## WHAT TO PRODUCE
Look below for the line containing "- **타깃 독자**: 저"; from there, print each line exactly up to and including the line containing "중심 정리 | ✅ 작성 |", and stop.

## SUPPLIED MATERIAL

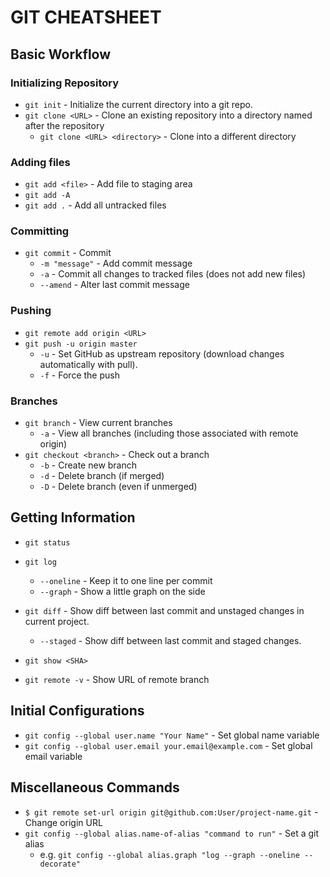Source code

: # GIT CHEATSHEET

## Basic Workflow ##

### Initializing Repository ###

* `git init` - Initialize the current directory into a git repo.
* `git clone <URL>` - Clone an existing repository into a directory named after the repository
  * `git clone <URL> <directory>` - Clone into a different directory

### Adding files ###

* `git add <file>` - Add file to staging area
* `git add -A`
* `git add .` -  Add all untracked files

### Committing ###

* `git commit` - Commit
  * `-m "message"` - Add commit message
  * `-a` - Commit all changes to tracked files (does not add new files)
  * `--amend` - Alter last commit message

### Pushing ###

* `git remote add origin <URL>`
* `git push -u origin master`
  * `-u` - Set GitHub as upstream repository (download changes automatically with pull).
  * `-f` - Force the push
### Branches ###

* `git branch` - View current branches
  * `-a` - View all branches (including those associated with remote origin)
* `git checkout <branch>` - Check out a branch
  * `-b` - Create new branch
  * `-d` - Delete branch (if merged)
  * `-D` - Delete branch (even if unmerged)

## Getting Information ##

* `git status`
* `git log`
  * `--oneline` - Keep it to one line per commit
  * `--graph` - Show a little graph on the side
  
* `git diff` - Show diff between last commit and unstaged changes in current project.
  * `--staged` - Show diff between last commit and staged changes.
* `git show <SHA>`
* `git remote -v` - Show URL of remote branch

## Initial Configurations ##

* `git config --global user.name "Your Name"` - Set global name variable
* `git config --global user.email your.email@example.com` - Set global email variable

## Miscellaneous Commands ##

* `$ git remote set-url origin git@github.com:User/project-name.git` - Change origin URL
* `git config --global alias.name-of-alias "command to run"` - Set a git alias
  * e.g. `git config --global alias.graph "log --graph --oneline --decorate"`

==

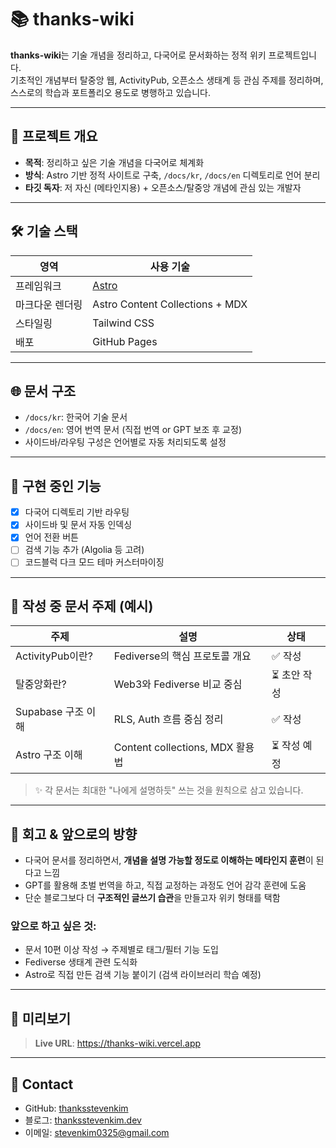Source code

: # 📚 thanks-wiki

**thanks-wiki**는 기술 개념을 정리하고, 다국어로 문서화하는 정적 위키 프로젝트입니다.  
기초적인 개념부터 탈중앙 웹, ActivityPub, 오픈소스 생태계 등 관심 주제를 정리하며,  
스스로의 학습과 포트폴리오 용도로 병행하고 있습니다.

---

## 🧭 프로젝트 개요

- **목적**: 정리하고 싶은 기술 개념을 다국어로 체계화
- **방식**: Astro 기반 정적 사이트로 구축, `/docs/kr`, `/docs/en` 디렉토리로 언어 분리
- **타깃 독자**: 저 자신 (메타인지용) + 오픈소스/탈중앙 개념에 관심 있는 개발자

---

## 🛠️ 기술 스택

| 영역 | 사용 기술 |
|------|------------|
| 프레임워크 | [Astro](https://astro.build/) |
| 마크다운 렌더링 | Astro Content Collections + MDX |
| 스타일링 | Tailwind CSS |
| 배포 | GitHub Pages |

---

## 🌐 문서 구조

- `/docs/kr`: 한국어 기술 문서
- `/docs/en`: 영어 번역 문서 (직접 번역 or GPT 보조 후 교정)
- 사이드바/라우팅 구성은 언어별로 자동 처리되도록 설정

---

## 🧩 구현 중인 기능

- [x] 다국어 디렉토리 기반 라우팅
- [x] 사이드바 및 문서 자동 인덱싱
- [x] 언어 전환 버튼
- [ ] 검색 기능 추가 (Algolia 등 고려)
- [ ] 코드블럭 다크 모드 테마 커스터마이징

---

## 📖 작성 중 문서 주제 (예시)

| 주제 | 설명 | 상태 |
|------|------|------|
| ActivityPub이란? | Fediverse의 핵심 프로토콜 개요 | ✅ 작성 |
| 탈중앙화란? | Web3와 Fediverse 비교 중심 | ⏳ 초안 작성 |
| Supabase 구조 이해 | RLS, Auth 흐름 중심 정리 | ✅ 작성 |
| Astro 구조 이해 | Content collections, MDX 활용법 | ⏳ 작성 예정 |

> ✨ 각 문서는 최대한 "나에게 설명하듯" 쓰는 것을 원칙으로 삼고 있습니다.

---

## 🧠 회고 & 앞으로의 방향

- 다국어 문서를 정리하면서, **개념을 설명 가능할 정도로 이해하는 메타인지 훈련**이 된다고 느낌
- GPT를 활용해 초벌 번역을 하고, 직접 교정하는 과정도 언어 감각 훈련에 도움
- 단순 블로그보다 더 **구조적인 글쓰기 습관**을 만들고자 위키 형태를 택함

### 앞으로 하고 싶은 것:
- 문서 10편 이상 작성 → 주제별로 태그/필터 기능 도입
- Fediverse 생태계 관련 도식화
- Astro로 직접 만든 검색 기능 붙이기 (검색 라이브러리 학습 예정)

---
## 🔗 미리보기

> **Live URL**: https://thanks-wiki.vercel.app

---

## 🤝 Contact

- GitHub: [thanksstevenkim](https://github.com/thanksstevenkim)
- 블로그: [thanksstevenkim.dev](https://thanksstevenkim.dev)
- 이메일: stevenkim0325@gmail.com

## YOUR SOLUTION
- **타깃 독자**: 저 자신 (메타인지용) + 오픈소스/탈중앙 개념에 관심 있는 개발자

---

## 🛠️ 기술 스택

| 영역 | 사용 기술 |
|------|------------|
| 프레임워크 | [Astro](https://astro.build/) |
| 마크다운 렌더링 | Astro Content Collections + MDX |
| 스타일링 | Tailwind CSS |
| 배포 | GitHub Pages |

---

## 🌐 문서 구조

- `/docs/kr`: 한국어 기술 문서
- `/docs/en`: 영어 번역 문서 (직접 번역 or GPT 보조 후 교정)
- 사이드바/라우팅 구성은 언어별로 자동 처리되도록 설정

---

## 🧩 구현 중인 기능

- [x] 다국어 디렉토리 기반 라우팅
- [x] 사이드바 및 문서 자동 인덱싱
- [x] 언어 전환 버튼
- [ ] 검색 기능 추가 (Algolia 등 고려)
- [ ] 코드블럭 다크 모드 테마 커스터마이징

---

## 📖 작성 중 문서 주제 (예시)

| 주제 | 설명 | 상태 |
|------|------|------|
| ActivityPub이란? | Fediverse의 핵심 프로토콜 개요 | ✅ 작성 |
| 탈중앙화란? | Web3와 Fediverse 비교 중심 | ⏳ 초안 작성 |
| Supabase 구조 이해 | RLS, Auth 흐름 중심 정리 | ✅ 작성 |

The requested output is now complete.